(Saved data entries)
-------

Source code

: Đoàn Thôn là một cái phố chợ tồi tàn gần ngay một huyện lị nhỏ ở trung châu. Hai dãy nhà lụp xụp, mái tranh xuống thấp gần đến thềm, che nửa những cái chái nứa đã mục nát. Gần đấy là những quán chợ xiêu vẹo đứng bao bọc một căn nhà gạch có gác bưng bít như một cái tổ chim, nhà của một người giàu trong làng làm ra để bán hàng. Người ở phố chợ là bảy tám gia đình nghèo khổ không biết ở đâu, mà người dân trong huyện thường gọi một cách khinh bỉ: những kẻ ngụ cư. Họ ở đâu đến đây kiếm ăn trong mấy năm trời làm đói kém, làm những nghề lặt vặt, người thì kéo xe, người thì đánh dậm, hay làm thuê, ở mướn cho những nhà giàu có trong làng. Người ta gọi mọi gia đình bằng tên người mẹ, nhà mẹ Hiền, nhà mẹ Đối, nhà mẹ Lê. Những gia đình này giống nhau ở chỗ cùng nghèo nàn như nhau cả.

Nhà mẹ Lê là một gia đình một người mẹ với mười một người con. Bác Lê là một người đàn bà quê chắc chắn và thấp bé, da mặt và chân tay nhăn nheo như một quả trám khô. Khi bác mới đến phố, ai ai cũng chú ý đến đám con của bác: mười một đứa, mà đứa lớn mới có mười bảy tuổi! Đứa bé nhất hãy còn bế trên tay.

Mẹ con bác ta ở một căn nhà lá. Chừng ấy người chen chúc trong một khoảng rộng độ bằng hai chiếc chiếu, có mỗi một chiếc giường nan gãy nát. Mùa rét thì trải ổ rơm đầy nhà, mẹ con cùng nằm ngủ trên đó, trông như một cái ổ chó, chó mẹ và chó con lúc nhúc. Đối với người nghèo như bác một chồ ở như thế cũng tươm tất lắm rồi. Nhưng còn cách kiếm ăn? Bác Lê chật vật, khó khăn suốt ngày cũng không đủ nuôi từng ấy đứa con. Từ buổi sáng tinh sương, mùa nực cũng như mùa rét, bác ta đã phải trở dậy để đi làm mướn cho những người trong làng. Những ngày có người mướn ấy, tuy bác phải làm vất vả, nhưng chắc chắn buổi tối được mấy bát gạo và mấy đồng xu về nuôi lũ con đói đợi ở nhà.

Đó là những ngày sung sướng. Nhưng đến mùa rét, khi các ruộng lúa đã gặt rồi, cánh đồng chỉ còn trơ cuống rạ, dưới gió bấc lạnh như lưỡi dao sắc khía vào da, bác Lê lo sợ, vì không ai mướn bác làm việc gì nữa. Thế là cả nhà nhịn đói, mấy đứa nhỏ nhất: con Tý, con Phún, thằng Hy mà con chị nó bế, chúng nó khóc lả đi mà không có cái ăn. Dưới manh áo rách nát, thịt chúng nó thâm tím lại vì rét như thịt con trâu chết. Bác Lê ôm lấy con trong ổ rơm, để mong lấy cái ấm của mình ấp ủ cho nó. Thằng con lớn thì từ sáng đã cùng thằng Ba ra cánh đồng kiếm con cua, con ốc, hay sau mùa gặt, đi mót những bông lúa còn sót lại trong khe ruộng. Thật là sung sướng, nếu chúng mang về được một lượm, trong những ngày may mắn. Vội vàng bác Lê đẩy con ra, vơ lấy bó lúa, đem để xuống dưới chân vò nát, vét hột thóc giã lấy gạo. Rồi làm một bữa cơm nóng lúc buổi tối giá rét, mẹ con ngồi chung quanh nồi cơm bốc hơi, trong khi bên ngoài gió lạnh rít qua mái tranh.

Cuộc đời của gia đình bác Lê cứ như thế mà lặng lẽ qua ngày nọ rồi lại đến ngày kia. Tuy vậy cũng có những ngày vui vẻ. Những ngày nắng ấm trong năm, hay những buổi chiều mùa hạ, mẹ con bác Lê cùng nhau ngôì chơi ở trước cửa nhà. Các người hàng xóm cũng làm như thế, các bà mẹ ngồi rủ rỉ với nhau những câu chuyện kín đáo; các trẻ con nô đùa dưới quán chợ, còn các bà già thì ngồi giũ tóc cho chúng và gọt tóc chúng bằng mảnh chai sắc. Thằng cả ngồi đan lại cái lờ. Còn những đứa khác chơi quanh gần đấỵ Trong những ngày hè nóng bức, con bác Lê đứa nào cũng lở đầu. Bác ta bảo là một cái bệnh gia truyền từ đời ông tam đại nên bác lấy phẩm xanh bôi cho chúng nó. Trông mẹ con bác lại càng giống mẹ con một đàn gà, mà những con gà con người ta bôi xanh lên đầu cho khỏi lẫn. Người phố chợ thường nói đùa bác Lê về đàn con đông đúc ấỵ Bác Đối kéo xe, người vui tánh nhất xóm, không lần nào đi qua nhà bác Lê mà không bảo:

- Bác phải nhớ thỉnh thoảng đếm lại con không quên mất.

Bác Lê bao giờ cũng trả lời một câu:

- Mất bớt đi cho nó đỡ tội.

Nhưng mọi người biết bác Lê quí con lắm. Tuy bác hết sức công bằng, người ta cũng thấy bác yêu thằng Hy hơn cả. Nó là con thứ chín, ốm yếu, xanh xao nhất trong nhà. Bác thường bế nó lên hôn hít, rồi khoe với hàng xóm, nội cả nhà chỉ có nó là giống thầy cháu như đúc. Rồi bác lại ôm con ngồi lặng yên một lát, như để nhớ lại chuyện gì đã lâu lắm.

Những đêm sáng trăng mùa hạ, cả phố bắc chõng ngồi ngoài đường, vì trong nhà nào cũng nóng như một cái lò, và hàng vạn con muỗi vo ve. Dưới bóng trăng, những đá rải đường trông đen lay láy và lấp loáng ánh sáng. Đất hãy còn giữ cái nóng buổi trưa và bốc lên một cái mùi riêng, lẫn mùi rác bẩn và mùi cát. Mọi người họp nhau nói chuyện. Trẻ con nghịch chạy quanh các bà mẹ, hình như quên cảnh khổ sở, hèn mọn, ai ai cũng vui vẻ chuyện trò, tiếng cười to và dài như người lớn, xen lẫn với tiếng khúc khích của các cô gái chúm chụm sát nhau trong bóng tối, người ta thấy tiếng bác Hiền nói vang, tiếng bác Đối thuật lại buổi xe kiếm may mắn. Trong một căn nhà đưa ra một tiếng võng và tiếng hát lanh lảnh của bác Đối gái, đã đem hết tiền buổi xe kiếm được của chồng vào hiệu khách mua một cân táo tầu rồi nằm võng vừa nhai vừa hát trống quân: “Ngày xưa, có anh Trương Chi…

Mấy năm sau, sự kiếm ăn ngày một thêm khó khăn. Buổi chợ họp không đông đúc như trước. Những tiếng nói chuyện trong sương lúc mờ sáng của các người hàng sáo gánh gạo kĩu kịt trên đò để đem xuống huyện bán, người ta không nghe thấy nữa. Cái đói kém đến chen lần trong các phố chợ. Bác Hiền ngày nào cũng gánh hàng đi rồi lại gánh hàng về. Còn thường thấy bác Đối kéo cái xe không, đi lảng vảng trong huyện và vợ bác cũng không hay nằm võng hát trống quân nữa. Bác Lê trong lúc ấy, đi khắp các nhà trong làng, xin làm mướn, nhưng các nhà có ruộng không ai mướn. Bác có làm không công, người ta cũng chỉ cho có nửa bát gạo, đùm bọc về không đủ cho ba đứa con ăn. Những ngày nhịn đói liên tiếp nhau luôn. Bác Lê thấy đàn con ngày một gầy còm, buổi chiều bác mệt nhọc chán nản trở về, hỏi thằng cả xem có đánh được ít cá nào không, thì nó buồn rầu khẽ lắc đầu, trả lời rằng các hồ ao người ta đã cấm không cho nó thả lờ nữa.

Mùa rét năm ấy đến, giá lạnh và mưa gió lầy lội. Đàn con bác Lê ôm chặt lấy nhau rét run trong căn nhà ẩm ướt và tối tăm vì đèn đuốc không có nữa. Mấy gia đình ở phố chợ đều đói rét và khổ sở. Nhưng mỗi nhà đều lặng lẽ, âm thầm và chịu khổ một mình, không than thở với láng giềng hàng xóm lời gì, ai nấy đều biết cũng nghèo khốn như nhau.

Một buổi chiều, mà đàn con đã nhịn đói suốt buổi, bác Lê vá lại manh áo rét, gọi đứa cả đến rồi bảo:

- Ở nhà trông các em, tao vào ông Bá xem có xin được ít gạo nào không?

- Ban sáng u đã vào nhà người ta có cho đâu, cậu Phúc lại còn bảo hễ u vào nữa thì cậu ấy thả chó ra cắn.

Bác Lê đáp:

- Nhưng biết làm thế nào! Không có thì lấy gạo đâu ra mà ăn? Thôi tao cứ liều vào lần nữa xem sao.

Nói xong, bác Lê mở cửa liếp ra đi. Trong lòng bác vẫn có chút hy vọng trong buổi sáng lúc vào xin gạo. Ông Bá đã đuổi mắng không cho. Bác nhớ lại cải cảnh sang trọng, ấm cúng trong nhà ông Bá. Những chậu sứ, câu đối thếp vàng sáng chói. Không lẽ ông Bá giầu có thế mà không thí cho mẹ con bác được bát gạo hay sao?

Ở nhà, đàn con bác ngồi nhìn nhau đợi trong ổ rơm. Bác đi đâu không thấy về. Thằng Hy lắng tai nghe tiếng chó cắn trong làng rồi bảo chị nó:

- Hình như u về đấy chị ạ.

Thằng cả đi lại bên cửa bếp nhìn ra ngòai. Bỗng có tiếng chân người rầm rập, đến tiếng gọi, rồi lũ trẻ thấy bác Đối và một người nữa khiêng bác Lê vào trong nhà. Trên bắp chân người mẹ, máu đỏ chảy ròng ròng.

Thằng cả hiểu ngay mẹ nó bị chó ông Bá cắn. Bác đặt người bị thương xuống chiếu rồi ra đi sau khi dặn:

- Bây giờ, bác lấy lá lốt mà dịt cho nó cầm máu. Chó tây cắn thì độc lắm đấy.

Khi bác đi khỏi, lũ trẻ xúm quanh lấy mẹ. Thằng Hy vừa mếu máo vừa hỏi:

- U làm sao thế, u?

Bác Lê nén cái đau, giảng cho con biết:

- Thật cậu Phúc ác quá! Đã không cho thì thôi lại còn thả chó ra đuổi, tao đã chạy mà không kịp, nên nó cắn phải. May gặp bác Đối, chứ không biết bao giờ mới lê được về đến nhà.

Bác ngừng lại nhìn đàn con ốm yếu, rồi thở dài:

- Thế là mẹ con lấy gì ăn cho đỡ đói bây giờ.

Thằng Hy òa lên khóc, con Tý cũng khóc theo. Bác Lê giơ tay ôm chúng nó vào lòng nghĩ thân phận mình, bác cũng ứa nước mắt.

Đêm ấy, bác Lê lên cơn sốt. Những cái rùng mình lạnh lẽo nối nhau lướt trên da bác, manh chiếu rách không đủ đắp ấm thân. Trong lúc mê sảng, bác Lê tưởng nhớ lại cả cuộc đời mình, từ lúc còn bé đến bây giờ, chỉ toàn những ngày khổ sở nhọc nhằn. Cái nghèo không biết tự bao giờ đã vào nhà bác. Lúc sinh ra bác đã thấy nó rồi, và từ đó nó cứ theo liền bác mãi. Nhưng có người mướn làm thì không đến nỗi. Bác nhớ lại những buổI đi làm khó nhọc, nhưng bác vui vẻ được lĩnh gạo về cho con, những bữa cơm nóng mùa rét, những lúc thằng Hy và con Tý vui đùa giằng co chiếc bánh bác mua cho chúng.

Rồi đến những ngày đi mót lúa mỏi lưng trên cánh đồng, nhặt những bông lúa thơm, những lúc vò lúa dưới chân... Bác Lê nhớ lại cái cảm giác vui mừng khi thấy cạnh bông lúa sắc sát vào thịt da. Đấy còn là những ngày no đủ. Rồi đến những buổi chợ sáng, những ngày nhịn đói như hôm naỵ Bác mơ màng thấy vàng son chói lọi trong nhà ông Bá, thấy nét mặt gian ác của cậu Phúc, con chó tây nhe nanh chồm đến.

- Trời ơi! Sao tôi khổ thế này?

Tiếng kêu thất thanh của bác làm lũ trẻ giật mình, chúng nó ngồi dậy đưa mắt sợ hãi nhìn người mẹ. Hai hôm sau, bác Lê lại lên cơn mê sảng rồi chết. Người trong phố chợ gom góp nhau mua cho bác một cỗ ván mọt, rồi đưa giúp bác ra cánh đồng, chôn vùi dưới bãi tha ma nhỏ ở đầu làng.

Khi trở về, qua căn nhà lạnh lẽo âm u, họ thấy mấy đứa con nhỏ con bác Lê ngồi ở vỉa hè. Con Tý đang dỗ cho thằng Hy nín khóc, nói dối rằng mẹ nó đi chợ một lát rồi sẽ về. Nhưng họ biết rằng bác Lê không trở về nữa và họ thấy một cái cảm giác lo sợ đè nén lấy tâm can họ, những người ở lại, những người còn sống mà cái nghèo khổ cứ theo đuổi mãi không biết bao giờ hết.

-------

> _What is needed_: Output the lines above exactly, but only those between the line holding "- Bác phải nhớ" and the line holding "Nhưng mọi người", inclusive.

> _Response area_:
- Bác phải nhớ thỉnh thoảng đếm lại con không quên mất.

Bác Lê bao giờ cũng trả lời một câu:

- Mất bớt đi cho nó đỡ tội.

Nhưng mọi người biết bác Lê quí con lắm. Tuy bác hết sức công bằng, người ta cũng thấy bác yêu thằng Hy hơn cả. Nó là con thứ chín, ốm yếu, xanh xao nhất trong nhà. Bác thường bế nó lên hôn hít, rồi khoe với hàng xóm, nội cả nhà chỉ có nó là giống thầy cháu như đúc. Rồi bác lại ôm con ngồi lặng yên một lát, như để nhớ lại chuyện gì đã lâu lắm.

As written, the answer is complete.